Considerable improvement in the monitoring capability of seismic stations has enabled numerous seismic events to be recorded by seismometers. On-duty officers can identify three types of seismic events from seismic waveforms: natural earthquakes (NEs), blasting events, and collapse events. Rapid economic development has resulted in an increasing number of events, such as small equivalent blasting events and collapses, which poses new challenges to emergency decision-making by local governments and seismological research. First, the inclusion of non-NE events in the NE catalog (Kortstrom et al. 2016; Wei et al. 2019) results in inaccurate earthquake risk assessment and bias in the basic earthquake prediction data. Second, compared to NE events, non-NE events have a relatively shallow epicenter and are often felt more intensely on the surface, which are likely to result in higher casualties and social impact and could even trigger a large public outcry (Qian 2014; Xu et al. 2020). Therefore, accurately capturing the waveform characteristics of various types of seismic events and quickly determining event types are very important for decision-making by emergency rescue governmental departments and seismological research. Since the 1950s, researchers have conducted extensive and in-depth research on the characteristics of non-NE waveforms, including the first motion polarity of P-wave, the amplitude ratio of P-wave and S-wave, the maximum amplitude over duration of waveforms, surface wave clarity, and cepstrum analysis (Liu et al. 2012; Wang et al. 2013, 2017; Zhou et al. 2021a, b). NEs, blasting, and collapse events are clearly distinguished in waveform characteristics (Fig. 1), blasting events have strong P-waves but relatively weak S-waves, while NEs have strong S-waves. Therefore, the ratio of the maximum amplitude of the vertical component P-wave to maximum amplitude of S-wave can reflect the differences between blasting events and NEs. Due to the shallow focal depth, blasting and collapse will excite Rayleigh waves propagating along the ground surface.
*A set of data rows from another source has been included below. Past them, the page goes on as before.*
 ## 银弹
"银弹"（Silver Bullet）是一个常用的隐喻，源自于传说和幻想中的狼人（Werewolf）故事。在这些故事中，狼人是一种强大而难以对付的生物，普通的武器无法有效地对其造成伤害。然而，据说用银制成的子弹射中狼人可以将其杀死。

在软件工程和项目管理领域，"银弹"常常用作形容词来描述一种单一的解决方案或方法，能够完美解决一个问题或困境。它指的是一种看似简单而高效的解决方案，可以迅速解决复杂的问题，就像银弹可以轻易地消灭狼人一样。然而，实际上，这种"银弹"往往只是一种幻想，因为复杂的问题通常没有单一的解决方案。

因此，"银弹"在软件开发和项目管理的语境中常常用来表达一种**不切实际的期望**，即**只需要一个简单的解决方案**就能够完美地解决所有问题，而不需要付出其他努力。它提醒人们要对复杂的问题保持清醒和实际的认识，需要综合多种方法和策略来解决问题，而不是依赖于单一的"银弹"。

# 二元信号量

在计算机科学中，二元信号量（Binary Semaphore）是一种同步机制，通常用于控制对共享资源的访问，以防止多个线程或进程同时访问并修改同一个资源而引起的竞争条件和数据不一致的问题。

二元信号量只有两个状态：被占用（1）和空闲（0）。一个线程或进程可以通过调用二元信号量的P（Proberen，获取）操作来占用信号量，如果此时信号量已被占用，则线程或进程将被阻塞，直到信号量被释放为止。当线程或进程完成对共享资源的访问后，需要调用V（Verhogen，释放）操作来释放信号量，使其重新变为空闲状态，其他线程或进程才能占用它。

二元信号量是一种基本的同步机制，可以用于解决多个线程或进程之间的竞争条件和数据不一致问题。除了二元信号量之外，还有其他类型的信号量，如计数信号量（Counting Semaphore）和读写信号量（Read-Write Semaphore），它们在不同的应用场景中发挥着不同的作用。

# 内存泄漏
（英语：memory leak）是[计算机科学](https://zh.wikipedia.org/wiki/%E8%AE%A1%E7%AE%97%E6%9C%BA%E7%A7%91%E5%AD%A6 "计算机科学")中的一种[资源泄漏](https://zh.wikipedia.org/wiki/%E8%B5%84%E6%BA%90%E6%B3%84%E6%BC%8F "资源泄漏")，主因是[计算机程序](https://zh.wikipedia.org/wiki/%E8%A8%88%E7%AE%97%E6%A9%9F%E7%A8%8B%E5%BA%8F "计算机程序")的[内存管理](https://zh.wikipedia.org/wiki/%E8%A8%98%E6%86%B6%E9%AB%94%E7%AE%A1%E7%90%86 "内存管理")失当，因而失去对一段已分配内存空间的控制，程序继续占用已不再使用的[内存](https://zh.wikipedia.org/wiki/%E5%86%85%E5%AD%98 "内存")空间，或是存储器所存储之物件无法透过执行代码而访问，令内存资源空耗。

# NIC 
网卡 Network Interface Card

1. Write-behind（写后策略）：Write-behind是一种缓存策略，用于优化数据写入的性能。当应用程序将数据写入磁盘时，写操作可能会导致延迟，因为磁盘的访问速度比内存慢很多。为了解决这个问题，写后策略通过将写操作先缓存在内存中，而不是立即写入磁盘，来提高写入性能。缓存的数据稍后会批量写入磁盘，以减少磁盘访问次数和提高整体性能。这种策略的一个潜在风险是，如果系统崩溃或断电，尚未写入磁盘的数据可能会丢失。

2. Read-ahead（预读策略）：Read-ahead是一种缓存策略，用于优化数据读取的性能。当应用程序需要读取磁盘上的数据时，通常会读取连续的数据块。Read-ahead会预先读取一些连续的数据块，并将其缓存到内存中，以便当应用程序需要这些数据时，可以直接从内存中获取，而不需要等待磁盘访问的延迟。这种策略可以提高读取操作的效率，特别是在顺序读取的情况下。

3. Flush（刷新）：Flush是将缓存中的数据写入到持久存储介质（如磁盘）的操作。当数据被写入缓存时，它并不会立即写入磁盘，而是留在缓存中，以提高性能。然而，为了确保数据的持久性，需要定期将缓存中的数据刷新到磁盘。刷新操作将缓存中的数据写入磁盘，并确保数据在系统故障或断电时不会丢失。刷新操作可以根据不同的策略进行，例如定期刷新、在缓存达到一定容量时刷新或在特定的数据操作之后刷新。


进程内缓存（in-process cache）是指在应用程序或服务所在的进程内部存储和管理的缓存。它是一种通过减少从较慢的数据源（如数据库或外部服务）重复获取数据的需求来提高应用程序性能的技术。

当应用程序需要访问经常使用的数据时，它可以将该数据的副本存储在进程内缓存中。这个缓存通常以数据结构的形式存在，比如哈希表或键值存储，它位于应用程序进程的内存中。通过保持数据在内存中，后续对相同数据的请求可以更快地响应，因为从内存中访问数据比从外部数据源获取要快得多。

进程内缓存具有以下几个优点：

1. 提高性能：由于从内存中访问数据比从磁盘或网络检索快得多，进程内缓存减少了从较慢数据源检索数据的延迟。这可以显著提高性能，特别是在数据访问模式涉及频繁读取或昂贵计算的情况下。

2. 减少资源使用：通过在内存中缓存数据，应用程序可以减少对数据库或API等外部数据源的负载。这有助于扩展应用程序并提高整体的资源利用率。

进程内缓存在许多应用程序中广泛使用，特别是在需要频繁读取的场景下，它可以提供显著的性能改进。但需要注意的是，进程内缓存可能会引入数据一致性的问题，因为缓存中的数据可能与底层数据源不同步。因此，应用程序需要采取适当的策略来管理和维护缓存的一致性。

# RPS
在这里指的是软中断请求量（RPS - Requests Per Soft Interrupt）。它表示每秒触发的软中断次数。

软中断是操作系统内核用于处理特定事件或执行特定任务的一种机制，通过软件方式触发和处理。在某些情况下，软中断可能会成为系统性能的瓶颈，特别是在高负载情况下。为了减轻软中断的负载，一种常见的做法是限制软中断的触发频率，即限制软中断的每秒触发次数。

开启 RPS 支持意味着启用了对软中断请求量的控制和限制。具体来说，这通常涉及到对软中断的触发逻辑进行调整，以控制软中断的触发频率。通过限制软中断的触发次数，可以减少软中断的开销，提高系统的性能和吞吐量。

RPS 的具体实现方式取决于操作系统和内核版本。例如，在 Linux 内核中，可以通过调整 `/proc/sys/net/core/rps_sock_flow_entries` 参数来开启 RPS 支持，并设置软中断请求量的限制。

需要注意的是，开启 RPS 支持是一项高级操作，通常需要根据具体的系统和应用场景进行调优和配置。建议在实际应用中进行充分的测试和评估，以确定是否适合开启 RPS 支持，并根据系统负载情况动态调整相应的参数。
When the epicentral distance is relatively short, both blasting and collapse have obvious surface waves. However, for NEs within 200 km of the epicenter, surface waves are generally not obvious.

Fig. 1
figure 1

Comparison of waveform between NE (a), blasting (b), and collapse (c)

The development of seismic big data and artificial intelligence has enabled the application of machine learning to non-NE identification. The model parameters are trained with the characteristics of seismic data, and the classification model is obtained and used for event type discrimination (Bian 2002; Huang et al. 2010; Bi et al. 2011; Zhao et al. 2017; Fan et al. 2019; Liu et al. 2020; Cai et al. 2020). The main difficulty with traditional machine learning is that waveform features must be manually selected and then extracted using a specific technique, which may result in the loss of other valuable features in the data (Zhang et al. 2021; Zhou et al. 2021a, b).

In recent years, deep learning technology has developed rapidly and been widely used in image recognition, speech recognition and autonomous driving. Seismology researchers have applied convolutional neural networks (CNNs) to non-NE identification and other fields (Chen et al. 2018; Ross et al. 2018; Zhou et al. 2021a, b; Duan 2021; Li et al. 2021). Deep learning can be distinguished from traditional machine learning by the following features: less manual intervention in feature extraction and automatic extraction of waveform data features increases the retention of valuable information; most models used are deep neural networks, resulting in a relatively high model complexity (Zhang et al. 2021).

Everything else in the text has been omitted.